Problem statement » Having located "were presented to" in the records below, repeat exactly the line it is on and all subsequent lines, ending with the last.
:: Stored data ::
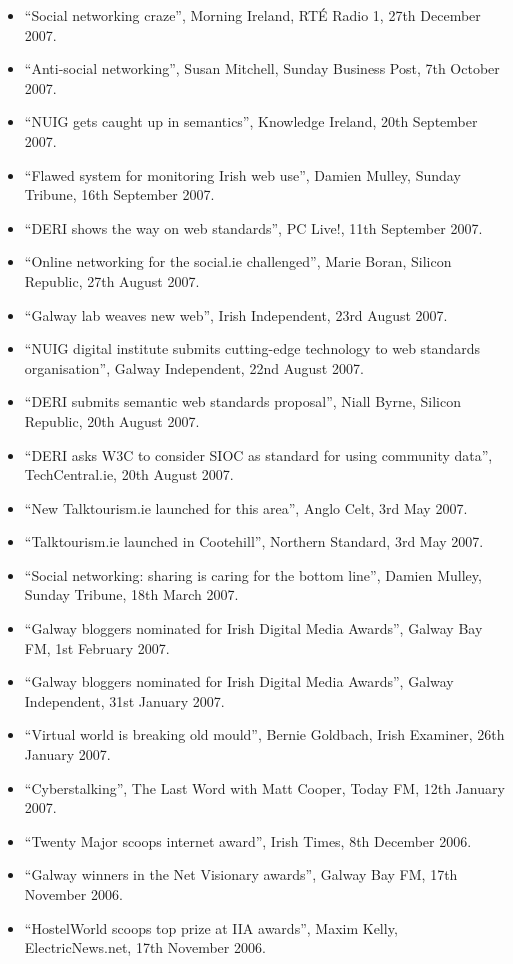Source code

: \documentclass[10pt,a4paper]{res} %
\begin{document}
\begin{resume}
{\begin{itemize}
\item ``Social networking craze'', Morning Ireland, RT\'{E} Radio 1, 27th December 2007.
\item ``Anti-social networking'', Susan Mitchell, Sunday Business Post, 7th October 2007.
\item ``NUIG gets caught up in semantics'', Knowledge Ireland, 20th September 2007.
\item ``Flawed system for monitoring Irish web use'', Damien Mulley, Sunday Tribune, 16th September 2007.
\item ``DERI shows the way on web standards'', PC Live!, 11th September 2007.
\item ``Online networking for the social.ie challenged'', Marie Boran, Silicon Republic, 27th August 2007.
\item ``Galway lab weaves new web'', Irish Independent, 23rd August 2007.
\item ``NUIG digital institute submits cutting-edge technology to web standards organisation'', Galway Independent, 22nd August 2007.
\item ``DERI submits semantic web standards proposal'', Niall Byrne, Silicon Republic, 20th August 2007.
\item ``DERI asks W3C to consider SIOC as standard for using community data'', TechCentral.ie, 20th August 2007.
\item ``New Talktourism.ie launched for this area'', Anglo Celt, 3rd May 2007.
\item ``Talktourism.ie launched in Cootehill'', Northern Standard, 3rd May 2007.
\item ``Social networking: sharing is caring for the bottom line'', Damien Mulley, Sunday Tribune, 18th March 2007.
\item ``Galway bloggers nominated for Irish Digital Media Awards'', Galway Bay FM, 1st February 2007.
\item ``Galway bloggers nominated for Irish Digital Media Awards'', Galway Independent, 31st January 2007.
\item ``Virtual world is breaking old mould'', Bernie Goldbach, Irish Examiner, 26th January 2007.
\item ``Cyberstalking'', The Last Word with Matt Cooper, Today FM, 12th January 2007.
\item ``Twenty Major scoops internet award'', Irish Times, 8th December 2006.
\item ``Galway winners in the Net Visionary awards'', Galway Bay FM, 17th November 2006.
\item ``HostelWorld scoops top prize at IIA awards'', Maxim Kelly, ElectricNews.net, 17th November 2006.

\end{itemize}}
\end{resume}
\end{document}
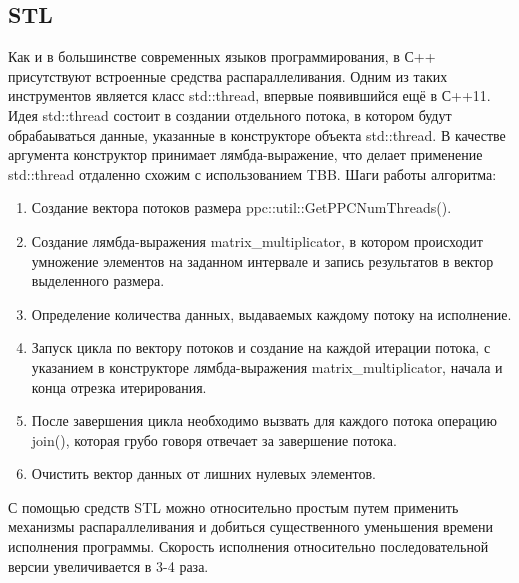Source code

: \documentclass[12pt]{article}
\begin{document}
\subsection*{STL}
Как и в большинстве современных языков программирования, в С++ присутствуют встроенные средства распараллеливания. Одним из таких инструментов является класс std::thread, впервые появившийся ещё в С++11. Идея std::thread состоит в создании отдельного потока, в котором будут обрабаываться данные, указанные в конструкторе объекта std::thread. В качестве аргумента конструктор принимает лямбда-выражение, что делает применение std::thread отдаленно схожим с использованием TBB. Шаги работы алгоритма:
\begin{enumerate}
    \item Создание вектора потоков размера ppc::util::GetPPCNumThreads().
    \item Создание лямбда-выражения matrix\_multiplicator, в котором происходит умножение элементов на заданном интервале и запись результатов в вектор выделенного размера.
    \item Определение количества данных, выдаваемых каждому потоку на исполнение. 
    \item Запуск цикла по вектору потоков и создание на каждой итерации потока, с указанием в конструкторе лямбда-выражения matrix\_multiplicator, начала и конца отрезка итерирования.
    \item После завершения цикла необходимо вызвать для каждого потока операцию join(), которая грубо говоря отвечает за завершение потока. 
    \item Очистить вектор данных от лишних нулевых элементов.
\end{enumerate}
С помощью средств STL можно относительно простым путем применить механизмы распараллеливания и добиться существенного уменьшения времени исполнения программы. Скорость исполнения относительно последовательной версии увеличивается в 3-4 раза.\newpage
\end{document}
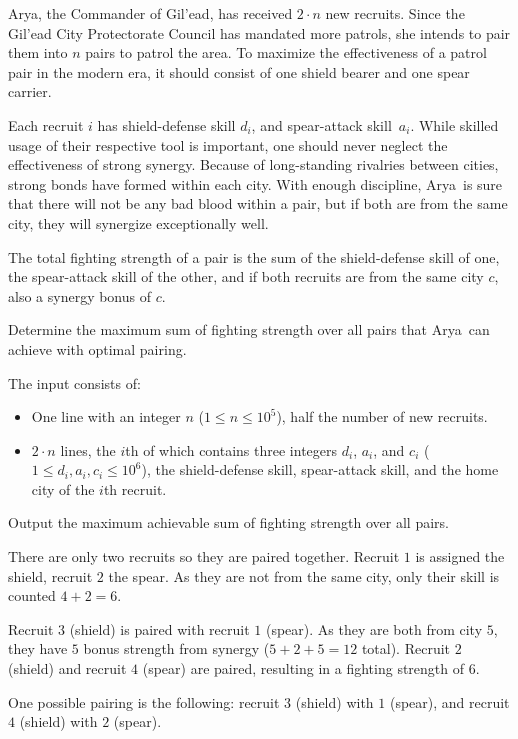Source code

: 

\newcommand{\maxn}{10^5}
\newcommand{\maxa}{10^6}
\newcommand{\name}{Arya}

\name, the Commander of Gil'ead, has received $2 \cdot n$ new recruits.
Since the Gil'ead City Protectorate Council has mandated more patrols,
she intends to pair them into $n$ pairs to patrol the area.
To maximize the effectiveness of a patrol pair in the modern era, it should consist of one shield bearer and one spear carrier.

Each recruit $i$ has shield-defense skill $d_i$, and spear-attack skill~$a_i$.
While skilled usage of their respective tool is important, one should never neglect the effectiveness of strong synergy.
Because of long-standing rivalries between cities, strong bonds have formed within each city.
With enough discipline, \name\ is sure that there will not be any bad blood within a pair,
but if both are from the same city, they will synergize exceptionally well.

The total fighting strength of a pair is the sum of the shield-defense skill of one,
the spear-attack skill of the other, and if both recruits are from the same city $c$, also a synergy bonus of $c$.

Determine the maximum sum of fighting strength over all pairs that \name\ can achieve with optimal pairing.

\begin{Input}
    The input consists of:
    \begin{itemize}
        \item One line with an integer $n$ ($1\leq n \leq \maxn$), half the number of new recruits.
        \item $2 \cdot n$ lines, the $i$th of which contains three integers $d_i$, $a_i$, and $c_i$ ($1 \leq d_i, a_i, c_i \leq \maxa$), the shield-defense skill, spear-attack skill, and the home city of the $i$th recruit.
    \end{itemize}
\end{Input}

\begin{Output}
    Output the maximum achievable sum of fighting strength over all pairs.
\end{Output}

\nextsample
There are only two recruits so they are paired together.
Recruit $1$ is assigned the shield, recruit $2$ the spear.
As they are not from the same city, only their skill is counted $4 + 2 = 6$.

\nextsample
Recruit $3$ (shield) is paired with recruit $1$ (spear).
As they are both from city $5$, they have $5$ bonus strength from synergy ($5 + 2 + 5 = 12$ total).
Recruit $2$ (shield) and recruit $4$ (spear) are paired, resulting in a fighting strength of $6$.

\nextsample
One possible pairing is the following:
recruit $3$ (shield) with $1$ (spear), and recruit $4$ (shield) with $2$ (spear).
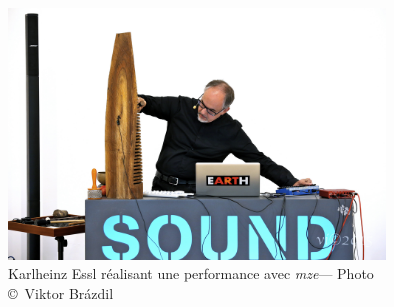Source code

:\documentclass[a4paper,12pt]{article}
\newcommand{\maze}[0]{\emph{m\symbol{64}ze\textdegree2}}
\begin{document}
\begin{figure}[h!]
\begin{center}
\includegraphics[width=10cm]{images/performance.jpg}
\caption{\footnotesize Karlheinz Essl réalisant une performance avec \maze --- Photo \copyright~Viktor Br\'azdil}
\label{performancephoto}
\end{center}
\end{figure}
\end{document}
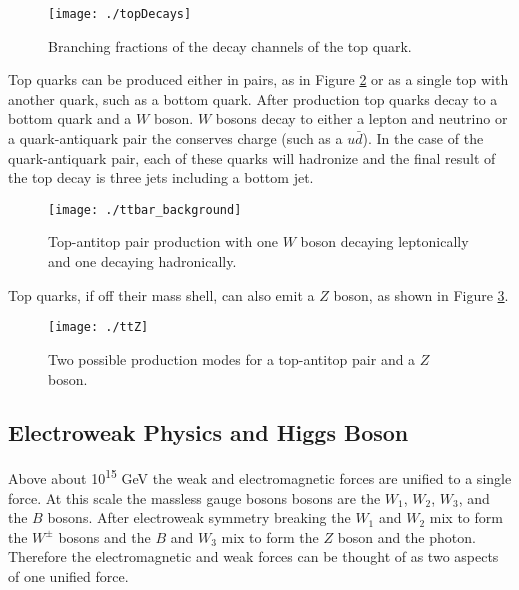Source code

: \begin{figure}[h!]
  \centering
	\texttt{[image: ./topDecays]}
\caption{\label{fig:dmMake}{Branching fractions of the decay channels of the top quark\cite{topquarkdecaysPieChart}.}} 
\end{figure}


Top quarks can be produced either in pairs, as in Figure \ref{fig:ttbarfeynman} or as a single top with another quark, such as a bottom quark.  After production top quarks decay to a bottom quark and a $W$ boson.  $W$ bosons decay to either a lepton and neutrino or a quark-antiquark pair the conserves charge (such as a $u\bar{d}$).  In the case of the quark-antiquark pair, each of these quarks will hadronize and the final result of the top decay is three jets including a bottom jet.  \\

\begin{figure}[h!]
  \centering
	\texttt{[image: ./ttbar\_background]}
\caption{\label{fig:ttbarfeynman}{ Top-antitop pair production with one $W$ boson decaying leptonically and one decaying hadronically. }} 
\end{figure}

Top quarks, if off their mass shell, can also emit a $Z$ boson, as shown in Figure \ref{fig:ttz}. \\

\begin{figure}[h!]
  \centering
	\texttt{[image: ./ttZ]}
\caption{\label{fig:ttz}{ Two possible production modes for a top-antitop pair and a $Z$ boson. }} 
\end{figure}
	
	

\subsection{Electroweak Physics and Higgs Boson} %

	Above about 10\textsuperscript{15} GeV the weak and electromagnetic forces are unified to a single force.  At this scale the massless gauge bosons bosons are the $W_{1}$, $W_{2}$, $W_{3}$, and the $B$ bosons.  After electroweak symmetry breaking the $W_{1}$ and $W_{2}$ mix to form the $W^{\pm}$ bosons and the $B$ and $W_{3}$ mix to form the $Z$ boson and the photon.  Therefore the electromagnetic and weak forces can be thought of as two aspects of one unified force.  \\
	

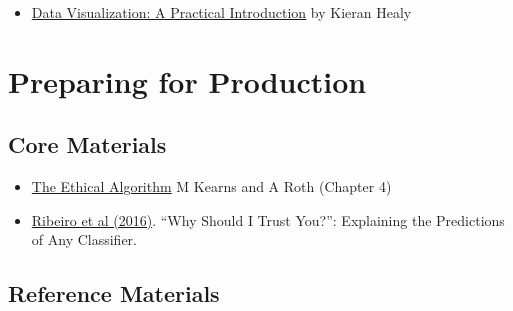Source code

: \documentclass[
  12pt,
]{book}
\providecommand{\tightlist}{%
  \setlength{\itemsep}{0pt}\setlength{\parskip}{0pt}}
\begin{document}
\begin{itemize}
\tightlist
\item
  \href{https://library-search.imperial.ac.uk/discovery/fulldisplay?docid=alma991000211295101591\&context=L\&vid=44IMP_INST:ICL_VU1\&lang=en\&search_scope=MyInst_and_CI\&adaptor=Local\%20Search\%20Engine\&tab=Everything\&query=any,contains,Data\%20Visualization\%20\%E2\%80\%93\%20A\%20Practical\%20Introduction\&offset=0}{Data Visualization: A Practical Introduction} by Kieran Healy
\end{itemize}

\hypertarget{production-reading}{%
\section{Preparing for Production}\label{production-reading}}

\hypertarget{core-materials-3}{%
\subsection*{Core Materials}\label{core-materials-3}}

\begin{itemize}
\item
  \href{https://library-search.imperial.ac.uk/discovery/fulldisplay?docid=alma991000531083101591\&context=L\&vid=44IMP_INST:ICL_VU1\&lang=en\&search_scope=MyInst_and_CI\&adaptor=Local\%20Search\%20Engine\&tab=Everything\&query=any,contains,kearns\%20and\%20roth\&mode=Basic}{The Ethical Algorithm} M Kearns and A Roth (Chapter 4)
\item
  \href{https://arxiv.org/abs/1602.04938}{Ribeiro et al (2016)}. ``Why Should I Trust You?'': Explaining the Predictions of Any Classifier.
\end{itemize}

\hypertarget{reference-materials-2}{%
\subsection*{Reference Materials}\label{reference-materials-2}}
\end{document}
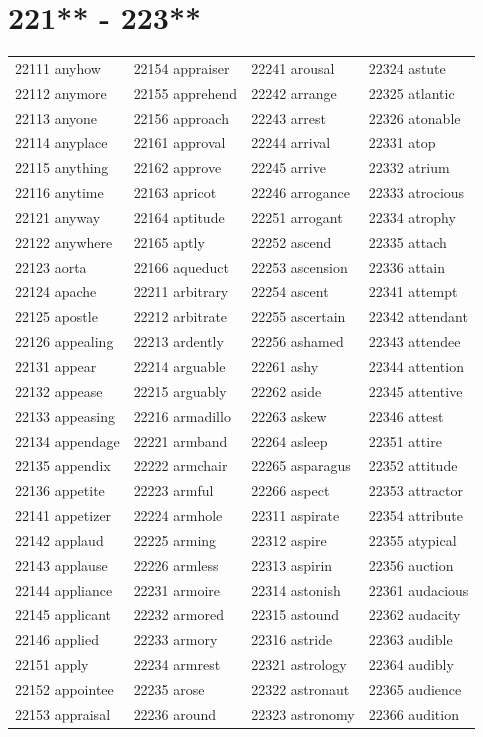 \documentclass[10pt, oneside]{book}
\begin{document}
\begin{table}
	\centering
	\section*{221** - 223**}
	\begin{tabular}{l l l l}
22111 anyhow &22154 appraiser &22241 arousal &22324 astute\\
22112 anymore &22155 apprehend &22242 arrange &22325 atlantic\\
22113 anyone &22156 approach &22243 arrest &22326 atonable\\
22114 anyplace &22161 approval &22244 arrival &22331 atop\\
22115 anything &22162 approve &22245 arrive &22332 atrium\\
22116 anytime &22163 apricot &22246 arrogance &22333 atrocious\\
22121 anyway &22164 aptitude &22251 arrogant &22334 atrophy\\
22122 anywhere &22165 aptly &22252 ascend &22335 attach\\
22123 aorta &22166 aqueduct &22253 ascension &22336 attain\\
22124 apache &22211 arbitrary &22254 ascent &22341 attempt\\
22125 apostle &22212 arbitrate &22255 ascertain &22342 attendant\\
22126 appealing &22213 ardently &22256 ashamed &22343 attendee\\
22131 appear &22214 arguable &22261 ashy &22344 attention\\
22132 appease &22215 arguably &22262 aside &22345 attentive\\
22133 appeasing &22216 armadillo &22263 askew &22346 attest\\
22134 appendage &22221 armband &22264 asleep &22351 attire\\
22135 appendix &22222 armchair &22265 asparagus &22352 attitude\\
22136 appetite &22223 armful &22266 aspect &22353 attractor\\
22141 appetizer &22224 armhole &22311 aspirate &22354 attribute\\
22142 applaud &22225 arming &22312 aspire &22355 atypical\\
22143 applause &22226 armless &22313 aspirin &22356 auction\\
22144 appliance &22231 armoire &22314 astonish &22361 audacious\\
22145 applicant &22232 armored &22315 astound &22362 audacity\\
22146 applied &22233 armory &22316 astride &22363 audible\\
22151 apply &22234 armrest &22321 astrology &22364 audibly\\
22152 appointee &22235 arose &22322 astronaut &22365 audience\\
22153 appraisal &22236 around &22323 astronomy &22366 audition\\
	\end{tabular}
 \end{table}
\clearpage
\end{document}
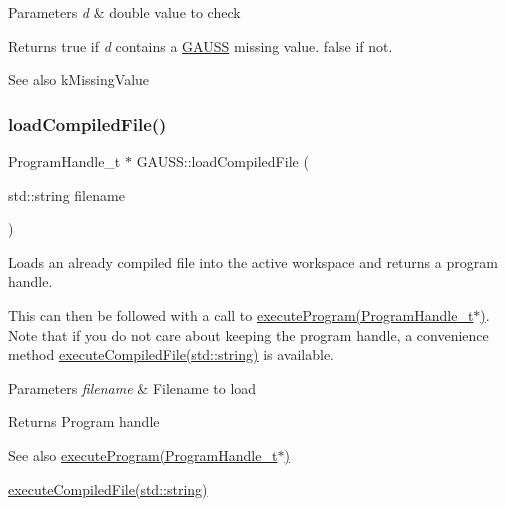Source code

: \begin{DoxyParams}{Parameters}
{\em d} & double value to check \\
\hline
\end{DoxyParams}
\begin{DoxyReturn}{Returns}
true if {\itshape d} contains a \hyperlink{class_g_a_u_s_s}{G\+A\+U\+SS} missing value. false if not.
\end{DoxyReturn}
\begin{DoxySeeAlso}{See also}
k\+Missing\+Value 
\end{DoxySeeAlso}
\mbox{\label{class_g_a_u_s_s_a664d80b6f169ea22867b4a949d2fbc93}} 
\subsubsection{\texorpdfstring{load\+Compiled\+File()}{loadCompiledFile()}\hspace{0.1cm}{\footnotesize\ttfamily [1/2]}}
{\footnotesize\ttfamily Program\+Handle\+\_\+t $\ast$ G\+A\+U\+S\+S\+::load\+Compiled\+File (\begin{DoxyParamCaption}\item[{std\+::string}]{filename }\end{DoxyParamCaption})}



Loads an already compiled file into the active workspace and returns a program handle. 

This can then be followed with a call to \hyperlink{class_g_a_u_s_s_a7fc9de69421c14aadb9a6310fecabcca}{execute\+Program(\+Program\+Handle\+\_\+t$\ast$)}. Note that if you do not care about keeping the program handle, a convenience method \hyperlink{class_g_a_u_s_s_ac2624100ec1467f7c7b0626973c7e1fc}{execute\+Compiled\+File(std\+::string)} is available.


\begin{DoxyParams}{Parameters}
{\em filename} & Filename to load \\
\hline
\end{DoxyParams}
\begin{DoxyReturn}{Returns}
Program handle
\end{DoxyReturn}
\begin{DoxySeeAlso}{See also}
\hyperlink{class_g_a_u_s_s_a7fc9de69421c14aadb9a6310fecabcca}{execute\+Program(\+Program\+Handle\+\_\+t$\ast$)} 

\hyperlink{class_g_a_u_s_s_ac2624100ec1467f7c7b0626973c7e1fc}{execute\+Compiled\+File(std\+::string)} 
\end{DoxySeeAlso}
\mbox{\label{class_g_a_u_s_s_aa0e49f43968782054817936c34ca6f79}} 
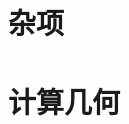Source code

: \documentclass[a4paper,11pt]{article}
\begin{document}
\newpage
\section{杂项}


















\newpage
\section{计算几何}







\end{document}
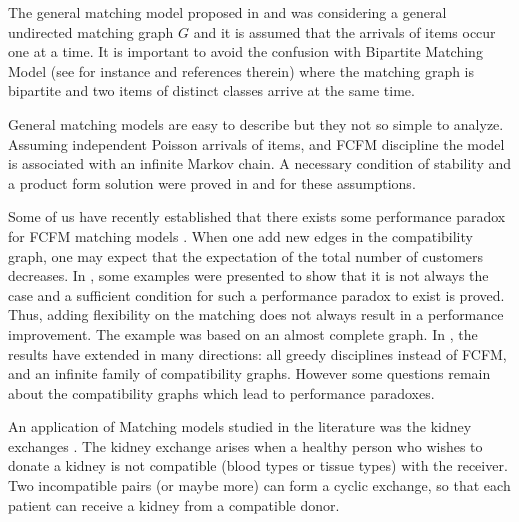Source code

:\documentclass{llncs}
\begin{document}
The general matching model proposed in \cite{MBMa21} and  \cite{MaMo18}
was considering a general undirected matching graph $G$ and it is assumed that the arrivals of items occur one at a time.
It is important to avoid the confusion with Bipartite Matching Model (see for instance  \cite{BGMa13}  and references therein) 
where the matching graph is bipartite
and   two items of distinct classes arrive at the same time. 

General matching models are easy to describe but they not so simple to analyze. 
Assuming independent Poisson arrivals of items, 
and FCFM discipline
the model is associated with an infinite Markov chain. 
A necessary condition of stability and a product form solution were proved in  \cite{MBMa21} and  \cite{MaMo18}
for these assumptions. 

Some of us have recently established that there exists some performance paradox for FCFM matching models \cite{CDFB21}. 
When one add  new edges in the compatibility graph, one may expect that the expectation of the total number of customers decreases. 
In \cite{CDFB21}, some examples were presented to 
show that it is not always the case and  a sufficient
condition for such a performance paradox to exist is proved. Thus, adding flexibility on the matching does not always result in a performance 
improvement. The example was based on an almost complete graph. In \cite{BCDF24}, 
the results have extended  
in many directions: all greedy disciplines instead of FCFM, and an infinite family of compatibility graphs. However
some questions remain about the compatibility graphs which lead to performance paradoxes. 
 
An application of Matching models  studied in the literature was the kidney 
exchanges \cite{KidneySite,Unve10,AJMa13}. 
The  kidney exchange arises when a healthy person who wishes to donate a kidney is 
not compatible (blood types or tissue types) with the receiver. Two incompatible pairs (or maybe more) can form a cyclic exchange, so
that each patient can receive a kidney from a compatible donor. %
\end{document}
:::
Answer box »
In \cite{CDFB21}, some examples were presented to 
show that it is not always the case and  a sufficient
condition for such a performance paradox to exist is proved. Thus, adding flexibility on the matching does not always result in a performance 
improvement. The example was based on an almost complete graph. In \cite{BCDF24}, 
the results have extended  
in many directions: all greedy disciplines instead of FCFM, and an infinite family of compatibility graphs. However
some questions remain about the compatibility graphs which lead to performance paradoxes. 
 
An application of Matching models  studied in the literature was the kidney 
exchanges \cite{KidneySite,Unve10,AJMa13}. 
The  kidney exchange arises when a healthy person who wishes to donate a kidney is 
not compatible (blood types or tissue types) with the receiver. Two incompatible pairs (or maybe more) can form a cyclic exchange, so
that each patient can receive a kidney from a compatible donor. %
\end{document}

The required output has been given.